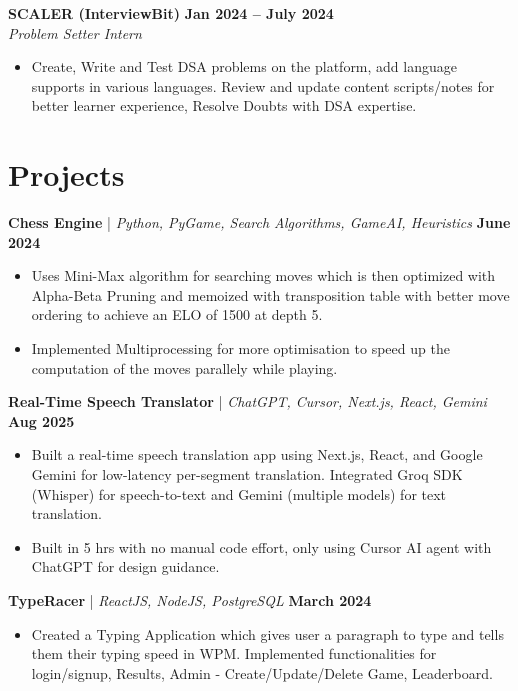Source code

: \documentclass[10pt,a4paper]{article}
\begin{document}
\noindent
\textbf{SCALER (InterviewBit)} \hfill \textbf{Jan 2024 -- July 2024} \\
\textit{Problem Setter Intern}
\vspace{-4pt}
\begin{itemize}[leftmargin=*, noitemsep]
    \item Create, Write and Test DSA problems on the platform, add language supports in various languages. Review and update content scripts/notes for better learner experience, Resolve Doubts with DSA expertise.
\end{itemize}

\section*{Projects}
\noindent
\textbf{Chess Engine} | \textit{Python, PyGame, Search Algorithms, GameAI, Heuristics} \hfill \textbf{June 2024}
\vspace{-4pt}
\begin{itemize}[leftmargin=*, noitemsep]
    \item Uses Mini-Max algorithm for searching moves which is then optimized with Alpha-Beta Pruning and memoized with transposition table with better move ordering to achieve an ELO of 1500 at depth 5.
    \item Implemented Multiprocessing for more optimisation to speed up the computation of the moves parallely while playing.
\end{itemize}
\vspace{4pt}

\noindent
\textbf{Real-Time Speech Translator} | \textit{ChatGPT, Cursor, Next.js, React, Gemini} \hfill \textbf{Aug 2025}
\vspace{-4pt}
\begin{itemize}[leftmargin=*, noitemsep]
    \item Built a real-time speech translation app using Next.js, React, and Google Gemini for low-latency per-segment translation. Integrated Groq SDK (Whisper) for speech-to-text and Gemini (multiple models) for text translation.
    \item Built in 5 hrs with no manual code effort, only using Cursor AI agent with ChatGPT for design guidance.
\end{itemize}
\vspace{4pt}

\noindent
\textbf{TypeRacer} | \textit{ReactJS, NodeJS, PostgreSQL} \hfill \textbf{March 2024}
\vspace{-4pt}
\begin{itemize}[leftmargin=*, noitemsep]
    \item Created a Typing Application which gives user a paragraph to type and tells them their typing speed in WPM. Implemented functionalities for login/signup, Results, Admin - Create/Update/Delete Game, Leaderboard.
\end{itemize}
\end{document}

□ □ □ □ □ □ □

> WHAT YOU SHOULD DO: The line containing "for design guidance." marks the start. Repeat it and every line after it to the end of the listing above, exactly.

> OUTPUT:
    \item Built in 5 hrs with no manual code effort, only using Cursor AI agent with ChatGPT for design guidance.
\end{itemize}
\vspace{4pt}

\noindent
\textbf{TypeRacer} | \textit{ReactJS, NodeJS, PostgreSQL} \hfill \textbf{March 2024}
\vspace{-4pt}
\begin{itemize}[leftmargin=*, noitemsep]
    \item Created a Typing Application which gives user a paragraph to type and tells them their typing speed in WPM. Implemented functionalities for login/signup, Results, Admin - Create/Update/Delete Game, Leaderboard.
\end{itemize}
\end{document}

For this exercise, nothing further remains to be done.